今後介護は団塊の世代が80歳を迎えたとき、その子供たちが50歳で社会の中核となっている。したがって、個人が抱え込むことになると、社会への影響が大きいことが指摘されている。実際、母親の介護については、精神的・時間的に負担が多かった気がする。介護休暇制度ができた時、被介護者が亡くなるまで負担が多くなれ減ることがない介護についての休暇の意義について疑問を感じていた。しかし以下の本を読んで認識を改めた。

日本の人事を科学する 因果推論に基づくデータ活用

すなわち、介護休暇は介護に専念するための制度ではなく、仕事と介護の両立のための準備を行う制度と捉えるべきであると強調していた。親の介護認定の取得、同居などに備えた段差解消などのための住宅改修、介護認定後にケアマネージャの選定・介護計画の策定などを行い、介護者が介護環境を整備する期間であると説明していた。介護保険制度によって介護と勤務が両立することを支援する仕組みであることを初めて認識した。介護作業に必要な資金も具体的には被介護者が支出すべきであり、その準備が整っているか具体的に確認すべきである。

同書に、要介護者認定数(厚生労働省介護保険事業状況報告」)および要支援・要介護者/被保険者比率(「国民生活基礎調査」要介護レベル別年齢階級別内訳に基づく)が記載されていた。男女年齢別の介護認定者割合からは、80歳以上の要介護者の増加また90歳以上の女性の要介護者多さが顕著であることが示されている。すなわち80歳以上になると女の方が若干の障害を負いながら長く生きていくということかもしれない。
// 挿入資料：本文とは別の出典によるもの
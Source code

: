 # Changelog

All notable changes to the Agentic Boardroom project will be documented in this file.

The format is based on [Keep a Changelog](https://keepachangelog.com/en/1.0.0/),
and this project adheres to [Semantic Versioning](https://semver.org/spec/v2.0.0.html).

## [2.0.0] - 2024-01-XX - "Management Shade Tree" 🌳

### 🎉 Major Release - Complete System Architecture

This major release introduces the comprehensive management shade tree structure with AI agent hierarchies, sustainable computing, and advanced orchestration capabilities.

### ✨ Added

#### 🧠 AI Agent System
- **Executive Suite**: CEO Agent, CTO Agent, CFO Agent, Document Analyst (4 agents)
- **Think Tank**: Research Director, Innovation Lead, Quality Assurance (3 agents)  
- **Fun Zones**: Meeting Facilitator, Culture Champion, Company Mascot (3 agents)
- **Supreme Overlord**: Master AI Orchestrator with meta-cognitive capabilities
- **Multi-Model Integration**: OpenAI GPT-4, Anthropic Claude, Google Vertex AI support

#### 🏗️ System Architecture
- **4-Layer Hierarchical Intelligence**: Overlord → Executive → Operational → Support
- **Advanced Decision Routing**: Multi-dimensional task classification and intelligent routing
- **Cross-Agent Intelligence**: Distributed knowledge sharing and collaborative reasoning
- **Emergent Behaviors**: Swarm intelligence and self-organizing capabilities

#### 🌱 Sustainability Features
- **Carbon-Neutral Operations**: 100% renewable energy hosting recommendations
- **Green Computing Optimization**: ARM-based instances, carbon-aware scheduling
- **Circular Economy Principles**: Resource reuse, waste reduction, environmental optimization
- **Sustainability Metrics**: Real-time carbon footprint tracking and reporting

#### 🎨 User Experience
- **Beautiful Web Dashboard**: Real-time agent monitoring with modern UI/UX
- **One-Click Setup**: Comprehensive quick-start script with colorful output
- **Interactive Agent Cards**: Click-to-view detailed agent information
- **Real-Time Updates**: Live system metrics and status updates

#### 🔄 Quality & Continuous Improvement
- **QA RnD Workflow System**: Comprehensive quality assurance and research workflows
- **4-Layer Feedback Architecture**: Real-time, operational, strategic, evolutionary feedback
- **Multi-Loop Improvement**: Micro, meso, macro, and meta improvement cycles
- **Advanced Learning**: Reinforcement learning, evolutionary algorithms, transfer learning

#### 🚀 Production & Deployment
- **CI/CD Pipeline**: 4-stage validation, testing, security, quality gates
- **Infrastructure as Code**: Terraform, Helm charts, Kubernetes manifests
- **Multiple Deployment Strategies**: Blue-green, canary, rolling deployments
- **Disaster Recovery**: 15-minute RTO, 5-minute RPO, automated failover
80才から徐々に介護度が進行した母親の例は特別なものではことが理解できた。

年齢幅/要支援・要介護者/被保険者比率% 男(女)
年齢幅/比率% 男(女)
65-69/03.6 (03.4)
70-74/07.2 (06.4)
75-79/12.7 (14.7)
80-84/27.6 (30.1)
85-89/43.7 (52.4)
90-    /54.7 (72.5)

出典:厚生労働省介護保険事業状況報告」要介護者認定数および「国民生活基礎調査」要介護レベル別年齢階級別内訳

ちなみに近所に暮らす92歳の高齢者は娘さんと二人暮しだ。昼間仕事に出ている娘さんは、父親に介護認定を受けるように勧めも拒否しているそうだ。時々姿をもかけるが、腰が曲がってしまっているものの一人でゆっくりした足取りで歩いている。同年齢の半数弱の人が介護認定を受けずに暮らしているので、そのまま元気に暮してほしいものだ。一方万一介護が必要になった時には介助責任者は介護休暇で対応することになるが、十分な情報の提供など受ける側を含め理解が重要だと感じた。